Defence Secretary Grant Shapps was the highest-profile scalp of the night so far, with other big names, including senior minister Penny Mordaunt and leading Brexiteer Jacob Rees-Mogg also defeated. Finance minister Jeremy Hunt hung on to remain an MP, but only by 891 votes. Labour raced past the 326 seats needed to secure an overall majority in the 650-seat parliament at 0400 GMT, with the final result expected later on Friday morning. An exit poll for UK broadcasters published after polls closed at 2100 GMT on Thursday put Labour on course for a return to power for the first time since 2010, with 410 seats and a 170-seat majority. The Tories would only get 131 seats in the House of Commons — a record low — with the right-wing vote apparently spliced by Nigel Farage’s anti-immigration Reform UK party, which could bag 13 seats. In another boost for the centrists, the smaller opposition Liberal Democrats would get 61 seats, ousting the Scottish National Party on 10 as the third-biggest party.

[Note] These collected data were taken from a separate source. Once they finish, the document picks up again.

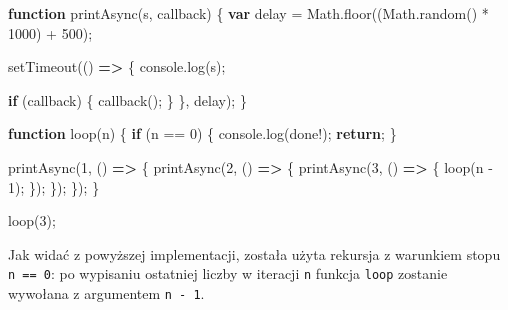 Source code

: \documentclass[11pt]{article}
\newenvironment{Shaded}{}{}
\newcommand{\KeywordTok}[1]{\textcolor[rgb]{0.00,0.44,0.13}{\textbf{{#1}}}}
\newcommand{\DecValTok}[1]{\textcolor[rgb]{0.25,0.63,0.44}{{#1}}}
\newcommand{\StringTok}[1]{\textcolor[rgb]{0.25,0.44,0.63}{{#1}}}
\newcommand{\FunctionTok}[1]{\textcolor[rgb]{0.02,0.16,0.49}{{#1}}}
\newcommand{\NormalTok}[1]{{#1}}
\newcommand{\ControlFlowTok}[1]{\textcolor[rgb]{0.00,0.44,0.13}{\textbf{{#1}}}}
\newcommand{\OperatorTok}[1]{\textcolor[rgb]{0.40,0.40,0.40}{{#1}}}
\newcommand{\BuiltInTok}[1]{{#1}}
\newcommand{\PreprocessorTok}[1]{\textcolor[rgb]{0.74,0.48,0.00}{{#1}}}
\begin{document}
\begin{Shaded}
\begin{Highlighting}[]
\KeywordTok{function} \FunctionTok{printAsync}\NormalTok{(s}\OperatorTok{,}\NormalTok{ callback) \{}
    \KeywordTok{var}\NormalTok{ delay }\OperatorTok{=} \BuiltInTok{Math}\OperatorTok{.}\FunctionTok{floor}\NormalTok{((}\BuiltInTok{Math}\OperatorTok{.}\FunctionTok{random}\NormalTok{() }\OperatorTok{*} \DecValTok{1000}\NormalTok{) }\OperatorTok{+} \DecValTok{500}\NormalTok{)}\OperatorTok{;}

    \PreprocessorTok{setTimeout}\NormalTok{(() }\KeywordTok{=\textgreater{}}\NormalTok{ \{}
        \BuiltInTok{console}\OperatorTok{.}\FunctionTok{log}\NormalTok{(s)}\OperatorTok{;}

        \ControlFlowTok{if}\NormalTok{ (callback) \{}
            \FunctionTok{callback}\NormalTok{()}\OperatorTok{;}
\NormalTok{        \}}
\NormalTok{    \}}\OperatorTok{,}\NormalTok{ delay)}\OperatorTok{;}
\NormalTok{\}}

\KeywordTok{function} \FunctionTok{loop}\NormalTok{(n) \{}
    \ControlFlowTok{if}\NormalTok{ (n }\OperatorTok{==} \DecValTok{0}\NormalTok{) \{}
        \BuiltInTok{console}\OperatorTok{.}\FunctionTok{log}\NormalTok{(}\StringTok{\textquotesingle{}done!\textquotesingle{}}\NormalTok{)}\OperatorTok{;}
        \ControlFlowTok{return}\OperatorTok{;}
\NormalTok{    \}}

    \FunctionTok{printAsync}\NormalTok{(}\DecValTok{1}\OperatorTok{,}\NormalTok{ () }\KeywordTok{=\textgreater{}}\NormalTok{ \{}
        \FunctionTok{printAsync}\NormalTok{(}\DecValTok{2}\OperatorTok{,}\NormalTok{ () }\KeywordTok{=\textgreater{}}\NormalTok{ \{}
            \FunctionTok{printAsync}\NormalTok{(}\DecValTok{3}\OperatorTok{,}\NormalTok{ () }\KeywordTok{=\textgreater{}}\NormalTok{ \{}
                \FunctionTok{loop}\NormalTok{(n }\OperatorTok{{-}} \DecValTok{1}\NormalTok{)}\OperatorTok{;}
\NormalTok{            \})}\OperatorTok{;}
\NormalTok{        \})}\OperatorTok{;}
\NormalTok{    \})}\OperatorTok{;}
\NormalTok{\}}

\FunctionTok{loop}\NormalTok{(}\DecValTok{3}\NormalTok{)}\OperatorTok{;}
\end{Highlighting}
\end{Shaded}

Jak widać z powyższej implementacji, została użyta rekursja z warunkiem
stopu \texttt{n\ ==\ 0}: po wypisaniu ostatniej liczby w iteracji
\texttt{n} funkcja \texttt{loop} zostanie wywołana z argumentem
\texttt{n\ -\ 1}.
\end{document}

The projected overall result bucks a rightward trend among Britain’s closest Western allies, with the far right in France eyeing power and Donald Trump looking set for a return in the United States. British newspapers all focused on Labour’s impending return to power for the first time since Gordon Brown was ousted by David Cameron in 2010. “Keir We Go,” headlined the Labour-supporting Daily Mirror. “Britain sees red,” said The Sun, the influential Rupert Murdoch tabloid, which swung behind Labour for the first time since 2005.